ShockedWithKnobsOn · 04/04/2010 18:56

Another sleepless night for me. Email from fake woman read and not replied to.

He is either suspicious, and nothing in his texts/correspondence shows anything askew (but then if its him he will be a master manipulator), or its not him.

I think he was only online briefly this evening though, so I may have a reply tomorrow morning together with a I love and miss you so much email to the real me.

I really haven't thought about what I'll do if I don't get a reply.

Fortyplus, his profile says he is looking to make friends and "maybe have some dates".

He did tell me before, when we were talking about our experiences of online dating before meeting each other, that he enjoyed the online interaction much more than the actual dating.

OP posts:
TDiddy · 04/04/2010 22:09

SugarMousePink - it isn't about what I feel about my OH. I am only coming up with alternative suggestion as to how OP might broach the subject. The direct approach might work better for her, I agree. We can only offer suggestions. Whatever she does, IMO she should maintain control and plan her next steps. Maintaining control and dignity is key, IMO.

fortyplus · 04/04/2010 22:26

piratecat if you read the thread you'll see it's the site they met on

ShockedWithKnobsOn · 05/04/2010 09:26

I agree that maintaining control and dignity is key, in any case I don't think I could confront him on msn/phone/text as I would have no idea of body language.

He didn't respond to the fake email. But I did get my usual one. I don't know my next step really.

OP posts:
piratecat · 05/04/2010 09:26

oops, sorry, didn't read properly.
op, how are you today?

mmmwine · 05/04/2010 10:01

This reply has been deleted

Message withdrawn at poster's request.

lollyhop2girls · 05/04/2010 10:37

I really feel for you, I bet your stomach is in complete knots.

My opinion for what it is worth is that you need to take a step back from this current situation and look at your relationship.

On what levels is it good? On what levels is it bad? Once you have worked out all of that you can think about how to deal with this.

I agree with 40plus her *I still think it's possible that he's amusing himself and merely playing the 'dating game' online without any intention of acting upon it. Which, of course, is misguided and stupid, but he won't be seeing any harm in it. The acid test will be how he responds to your fake profile.
*

He shouldnt even be on there for basic amusement (its a bit odd, hasnt he got toher friends to chat with on line if he wants to talk to someone besides you?)

Unless there was anything in your message to make him suspicious that it was you, the fact that he hasn't responded makes me think he was messing about for a bit and when a real live woman made contact with him he realised how daft it was.

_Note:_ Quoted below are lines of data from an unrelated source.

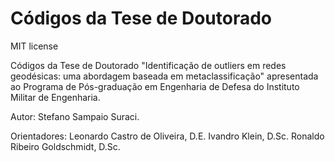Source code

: # Códigos da Tese de Doutorado

MIT license

Códigos da Tese de Doutorado "Identificação de outliers em redes geodésicas: uma abordagem baseada em metaclassificação" apresentada ao Programa de Pós-graduação em Engenharia de Defesa do Instituto Militar de Engenharia. 

Autor: Stefano Sampaio Suraci. 

Orientadores: Leonardo Castro de Oliveira, D.E. Ivandro Klein, D.Sc. Ronaldo Ribeiro Goldschmidt, D.Sc.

Snooping is a dangerous game hey? Im the biggest snoop ever, I should have been in Mi5. It almost never leads to anything good!

Best of luck OP xxxx

ShockedWithKnobsOn · 05/04/2010 13:08

I am so touched by the support on here! I am coming round to the conclusion that it is as 40P and lolly said. Because of the non replies, but also because he has no pictures, either public or private. You wouldn't get beyond 2 or 3 emails without showing someone your picture.

Despite what I said earlier, I'm going to confront him about it today and let the chips fall as they may, but I cannot carry on like this.

OP posts:
SugarMousePink · 05/04/2010 13:20

This reply has been deleted

Message withdrawn at poster's request.

ShockedWithKnobsOn · 05/04/2010 20:32

An update

Well I confronted him on skype. He denied it, he wasn't angry, wasn't indignant, said he was glad I had asked him, why would he need to bla bla.

His body language was open and honest.

TBH I'm unsure, and will keep an active but hidden suspicion.

Thank you all so much, this has been a lifeline over the past 2 days x

OP posts:
lollyhop2girls · 06/04/2010 17:41

Glad you asked him, that shows a lot of strength. Hope all is well here on in xxx

SugarMousePink · 06/04/2010 21:21

This reply has been deleted

Message withdrawn at poster's request.